## Exercise directions
Give back the data in full. Leave nothing out.

[Source texts of formatted documents]
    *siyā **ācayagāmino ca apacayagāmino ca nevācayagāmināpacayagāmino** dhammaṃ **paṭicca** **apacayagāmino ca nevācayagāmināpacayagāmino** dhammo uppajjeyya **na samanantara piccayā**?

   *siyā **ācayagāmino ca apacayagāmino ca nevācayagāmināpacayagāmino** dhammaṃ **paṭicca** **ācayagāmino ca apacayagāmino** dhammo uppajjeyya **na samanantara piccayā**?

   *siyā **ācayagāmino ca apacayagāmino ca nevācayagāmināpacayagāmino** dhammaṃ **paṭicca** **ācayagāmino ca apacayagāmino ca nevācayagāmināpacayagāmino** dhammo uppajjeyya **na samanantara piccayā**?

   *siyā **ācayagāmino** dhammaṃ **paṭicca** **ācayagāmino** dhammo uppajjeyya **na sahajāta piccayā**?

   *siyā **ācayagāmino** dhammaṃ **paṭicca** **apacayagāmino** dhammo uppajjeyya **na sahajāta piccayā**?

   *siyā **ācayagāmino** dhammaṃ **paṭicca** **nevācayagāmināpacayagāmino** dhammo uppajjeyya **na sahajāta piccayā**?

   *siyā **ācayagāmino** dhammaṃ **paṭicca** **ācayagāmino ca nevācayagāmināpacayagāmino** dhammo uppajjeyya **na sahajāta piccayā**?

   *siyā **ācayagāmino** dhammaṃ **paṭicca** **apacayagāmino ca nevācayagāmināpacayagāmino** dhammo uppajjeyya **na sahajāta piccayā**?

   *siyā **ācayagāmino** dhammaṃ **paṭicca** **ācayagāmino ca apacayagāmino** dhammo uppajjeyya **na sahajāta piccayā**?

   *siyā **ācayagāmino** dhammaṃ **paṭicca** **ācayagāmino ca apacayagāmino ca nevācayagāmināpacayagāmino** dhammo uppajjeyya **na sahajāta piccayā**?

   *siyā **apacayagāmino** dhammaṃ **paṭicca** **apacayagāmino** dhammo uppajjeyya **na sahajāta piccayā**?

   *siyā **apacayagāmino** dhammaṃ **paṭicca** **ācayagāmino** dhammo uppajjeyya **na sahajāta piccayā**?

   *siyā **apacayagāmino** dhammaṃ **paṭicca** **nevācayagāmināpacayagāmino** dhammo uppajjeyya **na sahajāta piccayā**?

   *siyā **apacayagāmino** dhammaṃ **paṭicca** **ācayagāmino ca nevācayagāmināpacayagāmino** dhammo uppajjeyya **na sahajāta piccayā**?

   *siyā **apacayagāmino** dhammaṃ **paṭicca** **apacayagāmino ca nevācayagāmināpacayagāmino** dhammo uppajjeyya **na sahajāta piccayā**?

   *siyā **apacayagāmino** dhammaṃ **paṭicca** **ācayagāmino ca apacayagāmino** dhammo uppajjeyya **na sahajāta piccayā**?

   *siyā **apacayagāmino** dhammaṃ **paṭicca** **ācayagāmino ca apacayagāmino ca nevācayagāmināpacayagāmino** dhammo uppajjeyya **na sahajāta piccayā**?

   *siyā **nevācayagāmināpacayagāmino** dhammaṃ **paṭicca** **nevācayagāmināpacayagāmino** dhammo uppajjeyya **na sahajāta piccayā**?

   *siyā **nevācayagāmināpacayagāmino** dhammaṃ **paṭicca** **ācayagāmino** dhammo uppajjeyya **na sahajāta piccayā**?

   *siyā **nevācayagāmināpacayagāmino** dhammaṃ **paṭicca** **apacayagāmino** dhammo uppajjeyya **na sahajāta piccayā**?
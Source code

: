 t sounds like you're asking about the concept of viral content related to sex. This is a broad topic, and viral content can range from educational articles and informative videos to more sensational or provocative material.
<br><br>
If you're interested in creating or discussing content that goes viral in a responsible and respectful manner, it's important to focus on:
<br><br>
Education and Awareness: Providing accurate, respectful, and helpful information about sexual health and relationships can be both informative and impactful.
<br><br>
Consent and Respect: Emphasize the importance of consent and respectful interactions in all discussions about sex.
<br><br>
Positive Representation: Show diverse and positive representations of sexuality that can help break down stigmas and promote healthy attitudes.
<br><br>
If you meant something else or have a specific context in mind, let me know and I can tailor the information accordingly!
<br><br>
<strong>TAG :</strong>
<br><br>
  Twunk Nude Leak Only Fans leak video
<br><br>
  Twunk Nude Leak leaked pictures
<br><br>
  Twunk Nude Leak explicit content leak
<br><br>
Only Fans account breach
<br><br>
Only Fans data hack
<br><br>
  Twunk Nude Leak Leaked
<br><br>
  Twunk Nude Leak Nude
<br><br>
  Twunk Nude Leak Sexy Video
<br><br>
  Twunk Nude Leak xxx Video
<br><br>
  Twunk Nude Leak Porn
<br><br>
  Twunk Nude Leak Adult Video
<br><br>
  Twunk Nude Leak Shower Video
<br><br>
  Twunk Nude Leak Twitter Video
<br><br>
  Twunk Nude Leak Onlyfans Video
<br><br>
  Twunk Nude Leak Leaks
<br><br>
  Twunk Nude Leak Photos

## Output
    *siyā **ācayagāmino ca apacayagāmino ca nevācayagāmināpacayagāmino** dhammaṃ **paṭicca** **apacayagāmino ca nevācayagāmināpacayagāmino** dhammo uppajjeyya **na samanantara piccayā**?

   *siyā **ācayagāmino ca apacayagāmino ca nevācayagāmināpacayagāmino** dhammaṃ **paṭicca** **ācayagāmino ca apacayagāmino** dhammo uppajjeyya **na samanantara piccayā**?

   *siyā **ācayagāmino ca apacayagāmino ca nevācayagāmināpacayagāmino** dhammaṃ **paṭicca** **ācayagāmino ca apacayagāmino ca nevācayagāmināpacayagāmino** dhammo uppajjeyya **na samanantara piccayā**?

   *siyā **ācayagāmino** dhammaṃ **paṭicca** **ācayagāmino** dhammo uppajjeyya **na sahajāta piccayā**?

   *siyā **ācayagāmino** dhammaṃ **paṭicca** **apacayagāmino** dhammo uppajjeyya **na sahajāta piccayā**?

   *siyā **ācayagāmino** dhammaṃ **paṭicca** **nevācayagāmināpacayagāmino** dhammo uppajjeyya **na sahajāta piccayā**?

   *siyā **ācayagāmino** dhammaṃ **paṭicca** **ācayagāmino ca nevācayagāmināpacayagāmino** dhammo uppajjeyya **na sahajāta piccayā**?

   *siyā **ācayagāmino** dhammaṃ **paṭicca** **apacayagāmino ca nevācayagāmināpacayagāmino** dhammo uppajjeyya **na sahajāta piccayā**?

   *siyā **ācayagāmino** dhammaṃ **paṭicca** **ācayagāmino ca apacayagāmino** dhammo uppajjeyya **na sahajāta piccayā**?

   *siyā **ācayagāmino** dhammaṃ **paṭicca** **ācayagāmino ca apacayagāmino ca nevācayagāmināpacayagāmino** dhammo uppajjeyya **na sahajāta piccayā**?

   *siyā **apacayagāmino** dhammaṃ **paṭicca** **apacayagāmino** dhammo uppajjeyya **na sahajāta piccayā**?

   *siyā **apacayagāmino** dhammaṃ **paṭicca** **ācayagāmino** dhammo uppajjeyya **na sahajāta piccayā**?

   *siyā **apacayagāmino** dhammaṃ **paṭicca** **nevācayagāmināpacayagāmino** dhammo uppajjeyya **na sahajāta piccayā**?

   *siyā **apacayagāmino** dhammaṃ **paṭicca** **ācayagāmino ca nevācayagāmināpacayagāmino** dhammo uppajjeyya **na sahajāta piccayā**?

   *siyā **apacayagāmino** dhammaṃ **paṭicca** **apacayagāmino ca nevācayagāmināpacayagāmino** dhammo uppajjeyya **na sahajāta piccayā**?

   *siyā **apacayagāmino** dhammaṃ **paṭicca** **ācayagāmino ca apacayagāmino** dhammo uppajjeyya **na sahajāta piccayā**?

   *siyā **apacayagāmino** dhammaṃ **paṭicca** **ācayagāmino ca apacayagāmino ca nevācayagāmināpacayagāmino** dhammo uppajjeyya **na sahajāta piccayā**?

   *siyā **nevācayagāmināpacayagāmino** dhammaṃ **paṭicca** **nevācayagāmināpacayagāmino** dhammo uppajjeyya **na sahajāta piccayā**?

   *siyā **nevācayagāmināpacayagāmino** dhammaṃ **paṭicca** **ācayagāmino** dhammo uppajjeyya **na sahajāta piccayā**?

   *siyā **nevācayagāmināpacayagāmino** dhammaṃ **paṭicca** **apacayagāmino** dhammo uppajjeyya **na sahajāta piccayā**?
Source code

: t sounds like you're asking about the concept of viral content related to sex. This is a broad topic, and viral content can range from educational articles and informative videos to more sensational or provocative material.
<br><br>
If you're interested in creating or discussing content that goes viral in a responsible and respectful manner, it's important to focus on:
<br><br>
Education and Awareness: Providing accurate, respectful, and helpful information about sexual health and relationships can be both informative and impactful.
<br><br>
Consent and Respect: Emphasize the importance of consent and respectful interactions in all discussions about sex.
<br><br>
Positive Representation: Show diverse and positive representations of sexuality that can help break down stigmas and promote healthy attitudes.
<br><br>
If you meant something else or have a specific context in mind, let me know and I can tailor the information accordingly!
<br><br>
<strong>TAG :</strong>
<br><br>
  Twunk Nude Leak Only Fans leak video
<br><br>
  Twunk Nude Leak leaked pictures
<br><br>
  Twunk Nude Leak explicit content leak
<br><br>
Only Fans account breach
<br><br>
Only Fans data hack
<br><br>
  Twunk Nude Leak Leaked
<br><br>
  Twunk Nude Leak Nude
<br><br>
  Twunk Nude Leak Sexy Video
<br><br>
  Twunk Nude Leak xxx Video
<br><br>
  Twunk Nude Leak Porn
<br><br>
  Twunk Nude Leak Adult Video
<br><br>
  Twunk Nude Leak Shower Video
<br><br>
  Twunk Nude Leak Twitter Video
<br><br>
  Twunk Nude Leak Onlyfans Video
<br><br>
  Twunk Nude Leak Leaks
<br><br>
  Twunk Nude Leak Photos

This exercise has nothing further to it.